### WHAT YOU NEED TO DO
From the entries that follow, work out how many lines contain "administrator". Write the number only.

### STORED DATA
+++

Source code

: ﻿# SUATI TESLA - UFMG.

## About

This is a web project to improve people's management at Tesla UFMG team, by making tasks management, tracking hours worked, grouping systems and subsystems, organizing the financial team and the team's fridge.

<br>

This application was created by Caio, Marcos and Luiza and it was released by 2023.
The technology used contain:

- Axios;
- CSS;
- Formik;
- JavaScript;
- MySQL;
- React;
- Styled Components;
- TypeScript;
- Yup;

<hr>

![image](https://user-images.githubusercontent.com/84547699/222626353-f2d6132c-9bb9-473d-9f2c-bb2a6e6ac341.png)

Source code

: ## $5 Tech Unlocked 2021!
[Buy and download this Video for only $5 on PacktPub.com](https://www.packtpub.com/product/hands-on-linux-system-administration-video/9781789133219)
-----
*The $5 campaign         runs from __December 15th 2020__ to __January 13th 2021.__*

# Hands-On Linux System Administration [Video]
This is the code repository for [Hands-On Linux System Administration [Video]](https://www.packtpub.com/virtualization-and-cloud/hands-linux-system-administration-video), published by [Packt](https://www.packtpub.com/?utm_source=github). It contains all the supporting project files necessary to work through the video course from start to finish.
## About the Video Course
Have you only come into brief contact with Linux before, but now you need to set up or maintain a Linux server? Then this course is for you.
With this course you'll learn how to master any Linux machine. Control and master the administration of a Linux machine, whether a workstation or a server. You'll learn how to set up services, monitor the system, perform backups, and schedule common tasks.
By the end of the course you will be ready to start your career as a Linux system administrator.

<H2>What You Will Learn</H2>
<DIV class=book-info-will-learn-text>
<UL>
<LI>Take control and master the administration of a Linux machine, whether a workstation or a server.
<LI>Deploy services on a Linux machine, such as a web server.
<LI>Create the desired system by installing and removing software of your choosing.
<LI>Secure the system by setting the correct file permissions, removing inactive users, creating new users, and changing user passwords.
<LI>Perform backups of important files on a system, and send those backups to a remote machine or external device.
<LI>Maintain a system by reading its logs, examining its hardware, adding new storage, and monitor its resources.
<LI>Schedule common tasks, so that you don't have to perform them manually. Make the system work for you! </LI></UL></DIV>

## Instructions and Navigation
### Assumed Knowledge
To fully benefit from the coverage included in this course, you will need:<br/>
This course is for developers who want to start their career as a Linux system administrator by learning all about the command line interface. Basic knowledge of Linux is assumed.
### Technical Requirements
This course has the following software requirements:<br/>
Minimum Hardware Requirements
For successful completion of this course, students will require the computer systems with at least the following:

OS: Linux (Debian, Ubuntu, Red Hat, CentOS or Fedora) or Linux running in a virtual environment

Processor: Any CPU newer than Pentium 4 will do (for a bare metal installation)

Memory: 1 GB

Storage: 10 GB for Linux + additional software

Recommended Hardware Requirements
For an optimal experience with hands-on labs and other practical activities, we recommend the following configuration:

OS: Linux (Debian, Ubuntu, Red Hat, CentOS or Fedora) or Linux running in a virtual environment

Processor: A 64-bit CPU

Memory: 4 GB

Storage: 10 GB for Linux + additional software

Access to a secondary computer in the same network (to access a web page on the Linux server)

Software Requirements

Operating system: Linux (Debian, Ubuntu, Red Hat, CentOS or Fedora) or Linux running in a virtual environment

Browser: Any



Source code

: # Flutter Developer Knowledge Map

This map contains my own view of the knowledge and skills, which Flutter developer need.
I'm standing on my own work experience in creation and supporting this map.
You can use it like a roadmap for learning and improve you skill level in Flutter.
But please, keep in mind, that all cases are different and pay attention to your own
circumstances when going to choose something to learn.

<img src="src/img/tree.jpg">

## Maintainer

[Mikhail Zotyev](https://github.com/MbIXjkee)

+++

### SOLUTION TO THE PROBLEM
2